| WORK TO BE COMPLETED |
Out of the records below, copy all lines in which the word "size" occurs.

| MATERIAL PROVIDED |
====================

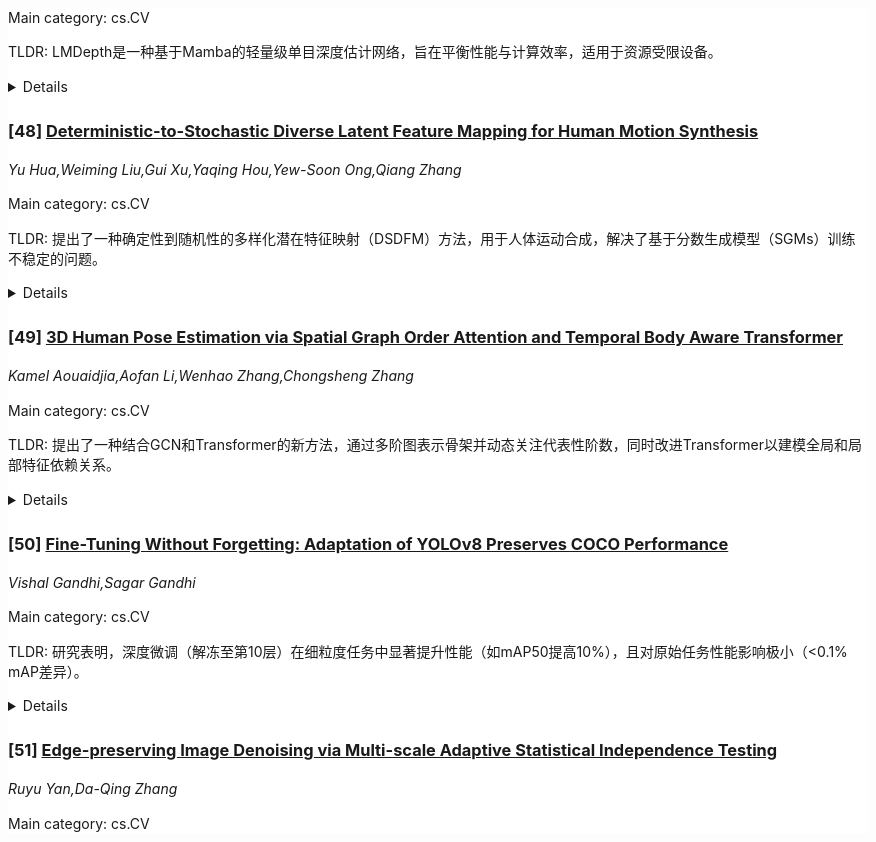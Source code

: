 Main category: cs.CV

TLDR: LMDepth是一种基于Mamba的轻量级单目深度估计网络，旨在平衡性能与计算效率，适用于资源受限设备。


<details><summary>Details</summary></details>

### [48] [Deterministic-to-Stochastic Diverse Latent Feature Mapping for Human Motion Synthesis](https://arxiv.org/abs/2505.00998)
*Yu Hua,Weiming Liu,Gui Xu,Yaqing Hou,Yew-Soon Ong,Qiang Zhang*

Main category: cs.CV

TLDR: 提出了一种确定性到随机性的多样化潜在特征映射（DSDFM）方法，用于人体运动合成，解决了基于分数生成模型（SGMs）训练不稳定的问题。


<details><summary>Details</summary></details>

### [49] [3D Human Pose Estimation via Spatial Graph Order Attention and Temporal Body Aware Transformer](https://arxiv.org/abs/2505.01003)
*Kamel Aouaidjia,Aofan Li,Wenhao Zhang,Chongsheng Zhang*

Main category: cs.CV

TLDR: 提出了一种结合GCN和Transformer的新方法，通过多阶图表示骨架并动态关注代表性阶数，同时改进Transformer以建模全局和局部特征依赖关系。


<details><summary>Details</summary></details>

### [50] [Fine-Tuning Without Forgetting: Adaptation of YOLOv8 Preserves COCO Performance](https://arxiv.org/abs/2505.01016)
*Vishal Gandhi,Sagar Gandhi*

Main category: cs.CV

TLDR: 研究表明，深度微调（解冻至第10层）在细粒度任务中显著提升性能（如mAP50提高10%），且对原始任务性能影响极小（<0.1% mAP差异）。


<details><summary>Details</summary></details>

### [51] [Edge-preserving Image Denoising via Multi-scale Adaptive Statistical Independence Testing](https://arxiv.org/abs/2505.01032)
*Ruyu Yan,Da-Qing Zhang*

Main category: cs.CV

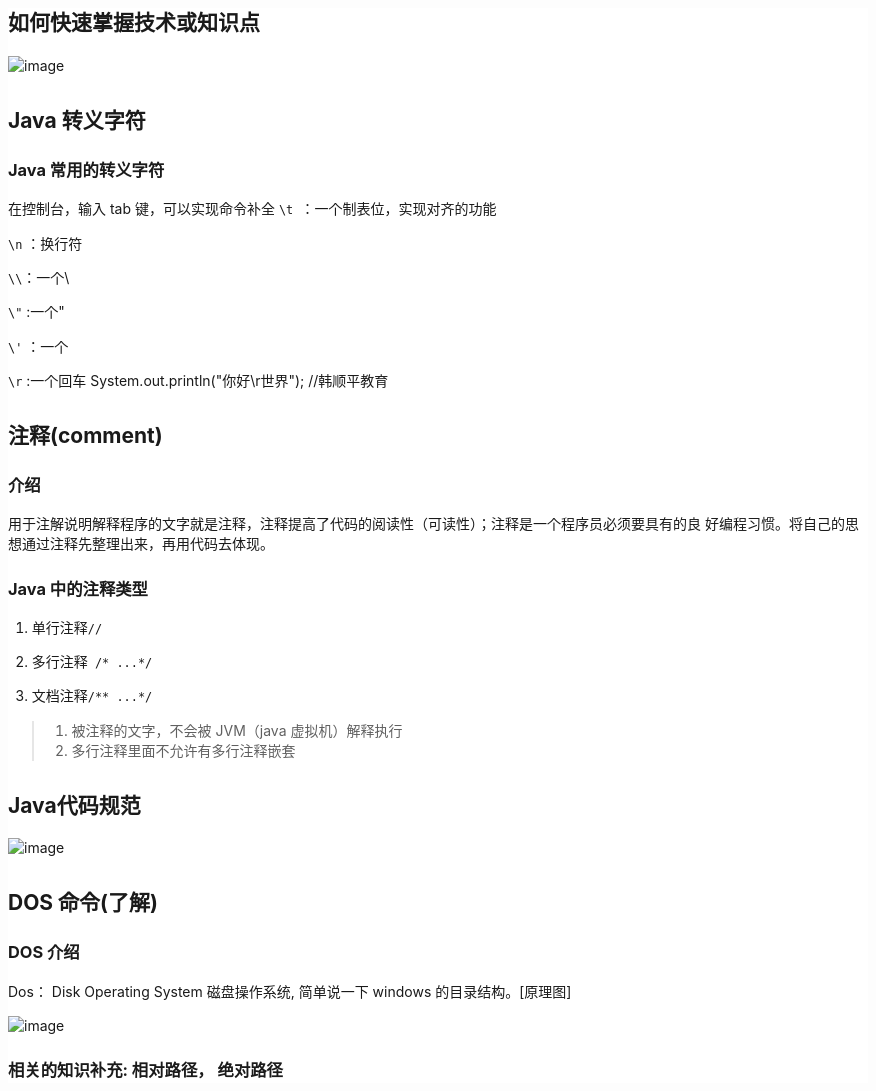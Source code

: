 ## 如何快速掌握技术或知识点

![image](https://cdn.staticaly.com/gh/xustudyxu/image-hosting1@master/20220718/image.5gb2mzwj7oo0.webp)

## Java 转义字符

### Java 常用的转义字符

在控制台，输入 tab 键，可以实现命令补全
`\t `：一个制表位，实现对齐的功能

`\n` ：换行符

`\\`：一个\

`\"` :一个"

`\'` ：一个

`\r` :一个回车 System.out.println("你好\r世界"); //韩顺平教育

## 注释(comment)

### 介绍

用于注解说明解释程序的文字就是注释，注释提高了代码的阅读性（可读性）；注释是一个程序员必须要具有的良
好编程习惯。将自己的思想通过注释先整理出来，再用代码去体现。

### Java 中的注释类型

1. 单行注释`//`

2. 多行注释` /* ...*/`

3. 文档注释`/** ...*/ `

> 1. 被注释的文字，不会被 JVM（java 虚拟机）解释执行
> 2. 多行注释里面不允许有多行注释嵌套

## Java代码规范

![image](https://cdn.staticaly.com/gh/xustudyxu/image-hosting1@master/20220718/image.2cw545bgznwg.webp)

## DOS 命令(了解)

### DOS 介绍

Dos： Disk Operating System 磁盘操作系统, 简单说一下 windows 的目录结构。[原理图]

![image](https://cdn.staticaly.com/gh/xustudyxu/image-hosting1@master/20220718/image.22c2k24bikbk.webp)

### 相关的知识补充: 相对路径， 绝对路径
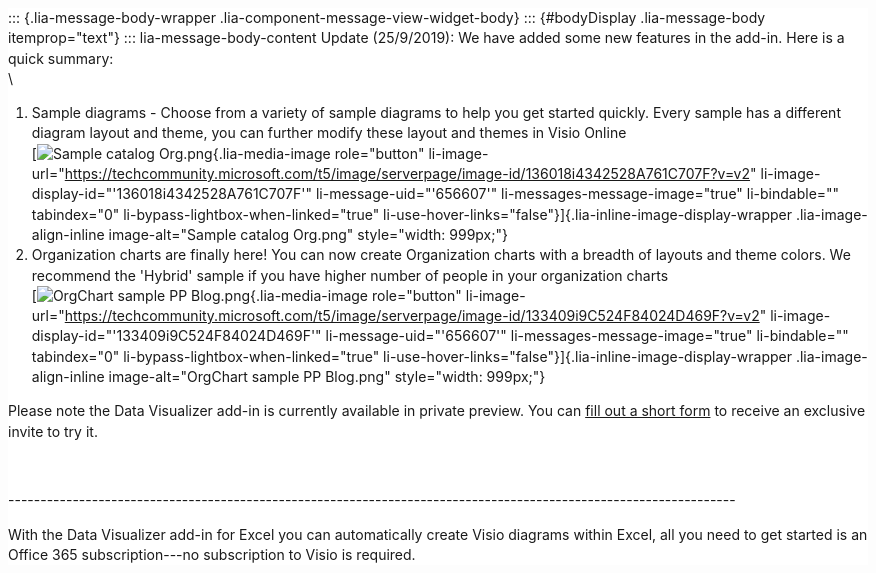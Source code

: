::: {.lia-message-body-wrapper .lia-component-message-view-widget-body}
::: {#bodyDisplay .lia-message-body itemprop="text"}
::: lia-message-body-content
Update (25/9/2019): We have added some new features in the add-in. Here
is a quick summary:\
\

1.  Sample diagrams - Choose from a variety of sample diagrams to help
    you get started quickly. Every sample has a different diagram layout
    and theme, you can further modify these layout and themes in Visio
    Online\
    [![Sample catalog
    Org.png](https://techcommunity.microsoft.com/t5/image/serverpage/image-id/136018i4342528A761C707F/image-size/large?v=v2&px=999 "Sample catalog Org.png"){.lia-media-image
    role="button"
    li-image-url="https://techcommunity.microsoft.com/t5/image/serverpage/image-id/136018i4342528A761C707F?v=v2"
    li-image-display-id="'136018i4342528A761C707F'"
    li-message-uid="'656607'" li-messages-message-image="true"
    li-bindable="" tabindex="0" li-bypass-lightbox-when-linked="true"
    li-use-hover-links="false"}]{.lia-inline-image-display-wrapper
    .lia-image-align-inline image-alt="Sample catalog Org.png"
    style="width: 999px;"}
2.  Organization charts are finally here! You can now create
    Organization charts with a breadth of layouts and theme colors. We
    recommend the \'Hybrid\' sample if you have higher number of people
    in your organization charts\
    [![OrgChart sample PP
    Blog.png](https://techcommunity.microsoft.com/t5/image/serverpage/image-id/133409i9C524F84024D469F/image-size/large?v=v2&px=999 "OrgChart sample PP Blog.png"){.lia-media-image
    role="button"
    li-image-url="https://techcommunity.microsoft.com/t5/image/serverpage/image-id/133409i9C524F84024D469F?v=v2"
    li-image-display-id="'133409i9C524F84024D469F'"
    li-message-uid="'656607'" li-messages-message-image="true"
    li-bindable="" tabindex="0" li-bypass-lightbox-when-linked="true"
    li-use-hover-links="false"}]{.lia-inline-image-display-wrapper
    .lia-image-align-inline image-alt="OrgChart sample PP Blog.png"
    style="width: 999px;"}

Please note the Data Visualizer add-in is currently available in private
preview. You can [fill out a short
form](https://forms.office.com/Pages/ResponsePage.aspx?id=v4j5cvGGr0GRqy180BHbRy3OvOWwTbZFjhgWdQkb6MFUQVZEMUdFNU9BMjBPNlpHQUVUWFIzRkY1Ri4u)
to receive an exclusive invite to try it. 

 

\-\-\-\-\-\-\-\-\-\-\-\-\-\-\-\-\-\-\-\-\-\-\-\-\-\-\-\-\-\-\-\-\-\-\-\-\-\-\-\-\-\-\-\-\-\-\-\-\-\-\-\-\-\-\-\-\-\-\-\-\-\-\-\-\-\-\-\-\-\-\-\-\-\-\-\-\-\-\-\-\-\-\-\-\-\-\-\-\-\-\-\-\-\-\-\-\-\-\-\-\-\-\-\-\-\-\-\-\-\-\-\--

With the Data Visualizer add-in for Excel you can automatically create
Visio diagrams within Excel, all you need to get started is an Office
365 subscription---no subscription to Visio is required.
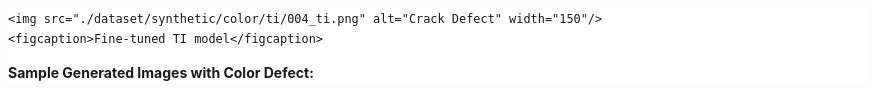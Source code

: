     <img src="./dataset/synthetic/color/ti/004_ti.png" alt="Crack Defect" width="150"/>
    <figcaption>Fine-tuned TI model</figcaption>
  </figure>
</div>


**Sample Generated Images with Color Defect:**
<p align="center">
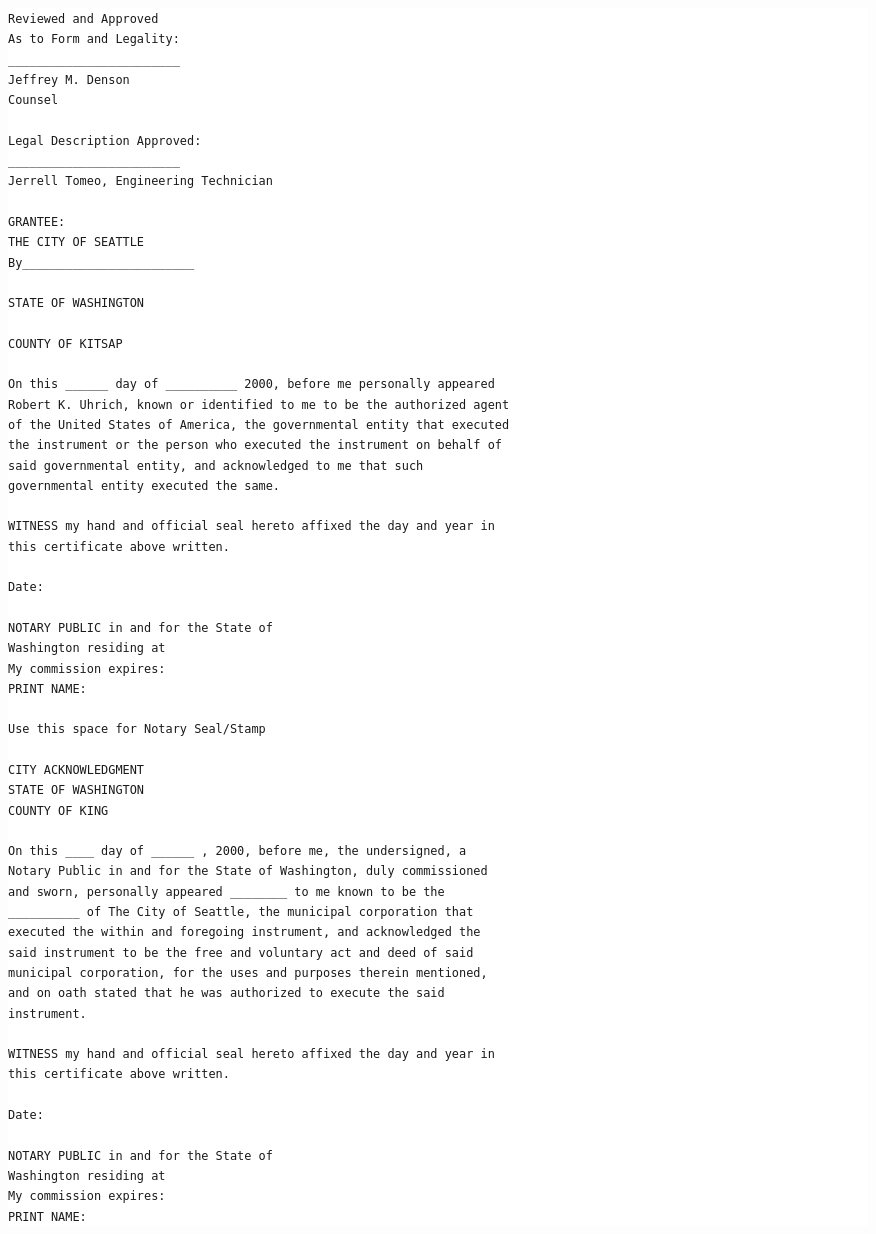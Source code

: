     Reviewed and Approved  
    As to Form and Legality:  
    ________________________  
    Jeffrey M. Denson  
    Counsel  
  
    Legal Description Approved:  
    ________________________  
    Jerrell Tomeo, Engineering Technician  
  
    GRANTEE:  
    THE CITY OF SEATTLE  
    By________________________  
  
    STATE OF WASHINGTON  
  
    COUNTY OF KITSAP  
  
    On this ______ day of __________ 2000, before me personally appeared  
    Robert K. Uhrich, known or identified to me to be the authorized agent  
    of the United States of America, the governmental entity that executed  
    the instrument or the person who executed the instrument on behalf of  
    said governmental entity, and acknowledged to me that such  
    governmental entity executed the same.  
  
    WITNESS my hand and official seal hereto affixed the day and year in  
    this certificate above written.  
  
    Date:  
  
    NOTARY PUBLIC in and for the State of  
    Washington residing at  
    My commission expires:  
    PRINT NAME:  
  
    Use this space for Notary Seal/Stamp  
  
    CITY ACKNOWLEDGMENT  
    STATE OF WASHINGTON  
    COUNTY OF KING  
  
    On this ____ day of ______ , 2000, before me, the undersigned, a  
    Notary Public in and for the State of Washington, duly commissioned  
    and sworn, personally appeared ________ to me known to be the  
    __________ of The City of Seattle, the municipal corporation that  
    executed the within and foregoing instrument, and acknowledged the  
    said instrument to be the free and voluntary act and deed of said  
    municipal corporation, for the uses and purposes therein mentioned,  
    and on oath stated that he was authorized to execute the said  
    instrument.  
  
    WITNESS my hand and official seal hereto affixed the day and year in  
    this certificate above written.  
  
    Date:  
  
    NOTARY PUBLIC in and for the State of  
    Washington residing at  
    My commission expires:  
    PRINT NAME:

====================

| TASK SOLUTION |
    Org.png](https://techcommunity.microsoft.com/t5/image/serverpage/image-id/136018i4342528A761C707F/image-size/large?v=v2&px=999 "Sample catalog Org.png"){.lia-media-image
    Blog.png](https://techcommunity.microsoft.com/t5/image/serverpage/image-id/133409i9C524F84024D469F/image-size/large?v=v2&px=999 "OrgChart sample PP Blog.png"){.lia-media-image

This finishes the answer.